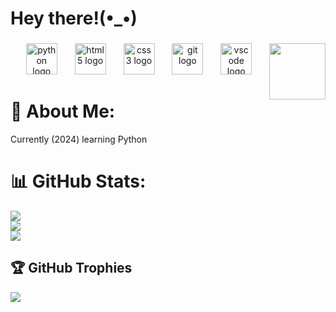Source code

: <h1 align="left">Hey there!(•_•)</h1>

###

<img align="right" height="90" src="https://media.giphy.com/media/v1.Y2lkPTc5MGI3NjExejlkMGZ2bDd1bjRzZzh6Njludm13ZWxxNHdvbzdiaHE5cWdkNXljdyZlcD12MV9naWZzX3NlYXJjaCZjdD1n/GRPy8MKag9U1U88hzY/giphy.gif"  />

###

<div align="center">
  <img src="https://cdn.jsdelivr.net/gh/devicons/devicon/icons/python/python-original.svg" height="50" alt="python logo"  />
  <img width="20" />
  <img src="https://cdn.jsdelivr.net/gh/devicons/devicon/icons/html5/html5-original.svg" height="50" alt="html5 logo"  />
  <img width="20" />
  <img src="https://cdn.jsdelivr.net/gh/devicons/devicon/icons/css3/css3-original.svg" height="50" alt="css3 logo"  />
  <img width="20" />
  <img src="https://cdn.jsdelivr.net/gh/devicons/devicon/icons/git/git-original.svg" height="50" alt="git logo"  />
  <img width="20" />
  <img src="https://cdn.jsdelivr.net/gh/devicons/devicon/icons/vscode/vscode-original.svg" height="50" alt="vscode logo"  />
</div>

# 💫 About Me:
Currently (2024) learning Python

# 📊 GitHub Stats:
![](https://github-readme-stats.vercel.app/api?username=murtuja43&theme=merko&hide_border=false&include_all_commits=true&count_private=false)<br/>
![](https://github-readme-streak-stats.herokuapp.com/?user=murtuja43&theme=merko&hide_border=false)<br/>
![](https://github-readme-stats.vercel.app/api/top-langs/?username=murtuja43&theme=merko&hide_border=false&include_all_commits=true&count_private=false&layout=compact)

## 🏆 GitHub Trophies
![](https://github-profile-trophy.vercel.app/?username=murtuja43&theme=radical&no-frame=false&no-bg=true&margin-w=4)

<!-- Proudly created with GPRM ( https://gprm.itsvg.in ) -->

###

◇ ◇ ◇

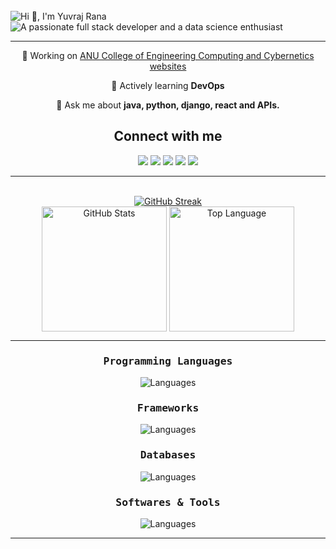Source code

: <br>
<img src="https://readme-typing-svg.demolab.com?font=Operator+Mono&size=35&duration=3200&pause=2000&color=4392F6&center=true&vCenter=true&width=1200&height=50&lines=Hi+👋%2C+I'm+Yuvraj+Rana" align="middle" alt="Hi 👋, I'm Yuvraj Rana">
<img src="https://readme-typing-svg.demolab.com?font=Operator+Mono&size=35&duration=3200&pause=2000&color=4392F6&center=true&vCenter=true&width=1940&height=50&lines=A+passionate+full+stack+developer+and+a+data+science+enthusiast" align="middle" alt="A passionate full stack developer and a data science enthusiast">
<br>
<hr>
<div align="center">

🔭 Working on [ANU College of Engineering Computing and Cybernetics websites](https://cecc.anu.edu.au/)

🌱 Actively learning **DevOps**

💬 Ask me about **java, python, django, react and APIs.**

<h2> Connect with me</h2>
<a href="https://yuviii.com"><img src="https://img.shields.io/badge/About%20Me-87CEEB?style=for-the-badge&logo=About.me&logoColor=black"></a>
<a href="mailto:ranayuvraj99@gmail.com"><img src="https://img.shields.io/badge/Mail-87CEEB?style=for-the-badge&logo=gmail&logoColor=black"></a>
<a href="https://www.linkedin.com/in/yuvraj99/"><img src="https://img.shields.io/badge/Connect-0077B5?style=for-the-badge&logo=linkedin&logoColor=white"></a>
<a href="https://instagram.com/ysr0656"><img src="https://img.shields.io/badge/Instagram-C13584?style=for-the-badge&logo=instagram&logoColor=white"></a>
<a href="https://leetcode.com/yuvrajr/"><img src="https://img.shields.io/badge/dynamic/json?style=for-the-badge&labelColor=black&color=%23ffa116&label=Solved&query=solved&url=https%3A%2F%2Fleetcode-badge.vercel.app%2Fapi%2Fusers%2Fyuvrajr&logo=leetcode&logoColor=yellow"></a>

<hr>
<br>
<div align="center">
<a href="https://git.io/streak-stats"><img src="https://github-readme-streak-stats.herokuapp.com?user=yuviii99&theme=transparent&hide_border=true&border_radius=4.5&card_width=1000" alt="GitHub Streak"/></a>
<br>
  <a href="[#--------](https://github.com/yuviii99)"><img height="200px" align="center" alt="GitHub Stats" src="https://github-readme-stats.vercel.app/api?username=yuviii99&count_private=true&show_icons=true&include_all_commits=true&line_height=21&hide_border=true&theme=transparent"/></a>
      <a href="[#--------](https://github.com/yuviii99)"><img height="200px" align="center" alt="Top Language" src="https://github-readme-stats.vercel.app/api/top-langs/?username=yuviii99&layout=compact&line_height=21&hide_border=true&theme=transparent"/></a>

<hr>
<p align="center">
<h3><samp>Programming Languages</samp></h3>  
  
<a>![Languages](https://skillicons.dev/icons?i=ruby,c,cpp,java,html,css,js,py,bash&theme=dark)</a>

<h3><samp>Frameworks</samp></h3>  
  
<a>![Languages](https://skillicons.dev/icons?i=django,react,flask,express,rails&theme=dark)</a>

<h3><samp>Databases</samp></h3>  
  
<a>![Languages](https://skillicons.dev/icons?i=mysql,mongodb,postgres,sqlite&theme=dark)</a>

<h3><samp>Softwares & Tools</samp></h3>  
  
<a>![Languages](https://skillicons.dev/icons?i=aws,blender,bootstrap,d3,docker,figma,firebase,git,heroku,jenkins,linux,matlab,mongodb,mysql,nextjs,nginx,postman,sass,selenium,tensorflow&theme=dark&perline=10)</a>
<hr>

◇ ◇ ◇

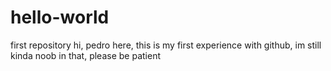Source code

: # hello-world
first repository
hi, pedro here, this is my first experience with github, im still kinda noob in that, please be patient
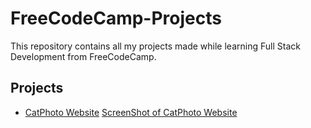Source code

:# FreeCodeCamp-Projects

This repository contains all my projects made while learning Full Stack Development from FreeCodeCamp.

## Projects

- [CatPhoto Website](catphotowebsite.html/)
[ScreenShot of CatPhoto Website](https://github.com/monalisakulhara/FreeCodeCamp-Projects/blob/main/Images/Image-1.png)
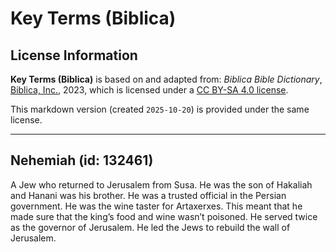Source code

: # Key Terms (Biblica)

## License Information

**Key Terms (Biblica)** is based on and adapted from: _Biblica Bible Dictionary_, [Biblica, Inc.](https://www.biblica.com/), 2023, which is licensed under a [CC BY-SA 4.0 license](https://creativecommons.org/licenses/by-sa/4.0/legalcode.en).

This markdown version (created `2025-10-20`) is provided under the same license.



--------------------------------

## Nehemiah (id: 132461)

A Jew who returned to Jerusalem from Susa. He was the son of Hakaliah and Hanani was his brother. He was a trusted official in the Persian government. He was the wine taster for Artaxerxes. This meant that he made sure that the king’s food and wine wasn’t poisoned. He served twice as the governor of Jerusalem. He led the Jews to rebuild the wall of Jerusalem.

◇ ◇ ◇

Exercise >> Only the number is wanted: how many lines in the listing contain the word "mongodb"?

Exercise response >> 2